With Thanksgiving less than 2 weeks away, I know there are many people worried about how to engage with their family during the holidays so that the evening doesn’t end with the start of WWIII.  I may not be a therapist or professional relationship expert but these are my top 3 practical and experiential tips for smooth family gatherings that I’ve seen work in the past:

  1. Avoid talking about the “hot” topics in your family. Politics always seems to be on everyone’s list of topics to avoid but besides that we all have issues unique to our own family situation that bring up painful or difficult feelings from the past.  And painful topics often lead to differences of opinions and eventually arguments.  If a tough topic is brought up try a light-hearted reply such as, “Let’s keep today fun and talk about that another time”.
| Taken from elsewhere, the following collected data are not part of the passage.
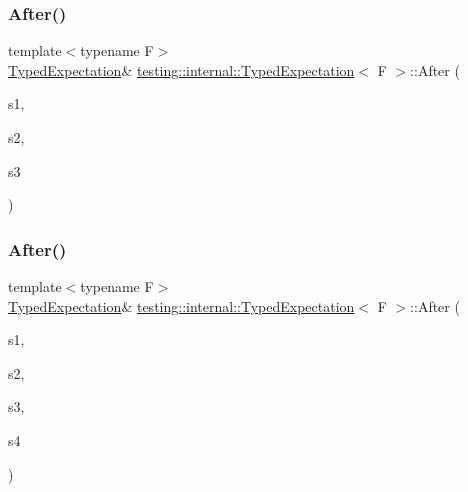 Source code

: \mbox{\label{classtesting_1_1internal_1_1_typed_expectation_a95a341dd221901b5e51dd7cfdbdb3570}} 
\subsubsection{\texorpdfstring{After()}{After()}\hspace{0.1cm}{\footnotesize\ttfamily [3/5]}}
{\footnotesize\ttfamily template$<$typename F$>$ \\
\hyperlink{classtesting_1_1internal_1_1_typed_expectation}{Typed\+Expectation}\& \hyperlink{classtesting_1_1internal_1_1_typed_expectation}{testing\+::internal\+::\+Typed\+Expectation}$<$ F $>$\+::After (\begin{DoxyParamCaption}\item[{const \hyperlink{classtesting_1_1_expectation_set}{Expectation\+Set} \&}]{s1,  }\item[{const \hyperlink{classtesting_1_1_expectation_set}{Expectation\+Set} \&}]{s2,  }\item[{const \hyperlink{classtesting_1_1_expectation_set}{Expectation\+Set} \&}]{s3 }\end{DoxyParamCaption})\hspace{0.3cm}{\ttfamily [inline]}}

\mbox{\label{classtesting_1_1internal_1_1_typed_expectation_a1749e368f659352ed8375512acafc178}} 
\subsubsection{\texorpdfstring{After()}{After()}\hspace{0.1cm}{\footnotesize\ttfamily [4/5]}}
{\footnotesize\ttfamily template$<$typename F$>$ \\
\hyperlink{classtesting_1_1internal_1_1_typed_expectation}{Typed\+Expectation}\& \hyperlink{classtesting_1_1internal_1_1_typed_expectation}{testing\+::internal\+::\+Typed\+Expectation}$<$ F $>$\+::After (\begin{DoxyParamCaption}\item[{const \hyperlink{classtesting_1_1_expectation_set}{Expectation\+Set} \&}]{s1,  }\item[{const \hyperlink{classtesting_1_1_expectation_set}{Expectation\+Set} \&}]{s2,  }\item[{const \hyperlink{classtesting_1_1_expectation_set}{Expectation\+Set} \&}]{s3,  }\item[{const \hyperlink{classtesting_1_1_expectation_set}{Expectation\+Set} \&}]{s4 }\end{DoxyParamCaption})\hspace{0.3cm}{\ttfamily [inline]}}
  2. Don’t be lured into an argument. It’s easy to be triggered by family but give yourself a pep talk before hand and decide that you will not allow a passive aggressive comment or snarky remark to tempt you to engage.  There is a good chance the other person just wants to start an argument so decide ahead that you will be the adult and not throw any gas on the fire.  You’re not going to change the other person’s mind (and they won’t change yours) so there is nothing helpful that will come out of you having the last word.
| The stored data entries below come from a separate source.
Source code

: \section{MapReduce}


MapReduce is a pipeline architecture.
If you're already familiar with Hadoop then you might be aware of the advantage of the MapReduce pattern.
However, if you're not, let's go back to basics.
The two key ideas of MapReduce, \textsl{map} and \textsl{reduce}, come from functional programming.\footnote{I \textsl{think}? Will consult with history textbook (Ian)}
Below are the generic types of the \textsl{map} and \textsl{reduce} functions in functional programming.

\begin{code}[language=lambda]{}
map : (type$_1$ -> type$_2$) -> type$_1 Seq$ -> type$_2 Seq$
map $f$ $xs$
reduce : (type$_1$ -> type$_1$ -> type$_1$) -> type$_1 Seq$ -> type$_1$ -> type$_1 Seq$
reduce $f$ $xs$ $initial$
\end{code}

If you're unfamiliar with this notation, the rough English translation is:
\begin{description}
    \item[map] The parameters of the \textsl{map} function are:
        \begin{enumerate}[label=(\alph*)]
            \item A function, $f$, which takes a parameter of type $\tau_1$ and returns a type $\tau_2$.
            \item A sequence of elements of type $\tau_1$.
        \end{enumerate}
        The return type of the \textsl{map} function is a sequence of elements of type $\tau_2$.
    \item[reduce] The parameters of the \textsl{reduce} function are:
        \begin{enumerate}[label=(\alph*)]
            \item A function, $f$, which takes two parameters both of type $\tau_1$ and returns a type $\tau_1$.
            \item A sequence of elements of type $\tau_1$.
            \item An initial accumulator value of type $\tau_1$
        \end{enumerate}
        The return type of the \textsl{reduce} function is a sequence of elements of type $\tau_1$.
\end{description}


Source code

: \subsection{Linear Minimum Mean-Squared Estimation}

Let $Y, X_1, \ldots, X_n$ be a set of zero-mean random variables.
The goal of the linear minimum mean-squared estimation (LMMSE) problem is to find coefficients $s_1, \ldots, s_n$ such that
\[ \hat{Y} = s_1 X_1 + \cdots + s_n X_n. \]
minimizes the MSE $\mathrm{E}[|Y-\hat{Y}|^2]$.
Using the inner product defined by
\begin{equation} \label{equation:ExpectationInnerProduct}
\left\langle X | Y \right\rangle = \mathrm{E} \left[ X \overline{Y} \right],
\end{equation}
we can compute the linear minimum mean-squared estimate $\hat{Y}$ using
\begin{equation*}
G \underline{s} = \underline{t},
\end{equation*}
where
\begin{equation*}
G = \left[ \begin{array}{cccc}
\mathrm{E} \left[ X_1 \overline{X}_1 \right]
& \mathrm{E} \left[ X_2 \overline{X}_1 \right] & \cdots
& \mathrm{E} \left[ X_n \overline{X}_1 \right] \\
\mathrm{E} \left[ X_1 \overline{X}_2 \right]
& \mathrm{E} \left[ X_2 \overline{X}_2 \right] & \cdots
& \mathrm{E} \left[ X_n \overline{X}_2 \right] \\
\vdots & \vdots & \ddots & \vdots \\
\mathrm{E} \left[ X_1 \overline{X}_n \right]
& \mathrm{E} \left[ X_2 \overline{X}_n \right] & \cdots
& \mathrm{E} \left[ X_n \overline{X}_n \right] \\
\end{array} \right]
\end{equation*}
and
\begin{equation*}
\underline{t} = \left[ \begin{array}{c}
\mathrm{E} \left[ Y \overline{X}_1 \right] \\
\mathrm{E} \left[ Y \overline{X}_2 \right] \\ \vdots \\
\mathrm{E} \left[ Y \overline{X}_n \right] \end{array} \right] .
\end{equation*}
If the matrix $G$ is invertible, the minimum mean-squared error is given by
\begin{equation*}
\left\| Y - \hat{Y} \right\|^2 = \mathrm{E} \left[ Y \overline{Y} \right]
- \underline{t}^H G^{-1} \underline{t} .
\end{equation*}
  3. Seek to empathize. Knowing that someone understands how you feel can completely change the direction of the conversation.  Even if you can’t relate to someone’s experience you likely can tap into a similar feeling.  For example, if your relative is blaming everyone else because they were recently fired and feel unjustly treated (even though you are pretty sure they deserved to be fired), try to empathize by recalling a time when you felt unjustly treated.  It doesn’t have to be from a work scenario but can be from a friendship, relationship or even something from your childhood.  The key to empathy is understanding the feeling that the other person is experiencing.  Often times once someone feels understood then it diffuses the intensity of the situation and they become calmer.

Family gatherings during the holidays can be a mixed bag of experiences and emotions.  Take control this year so you can make the experience a good one.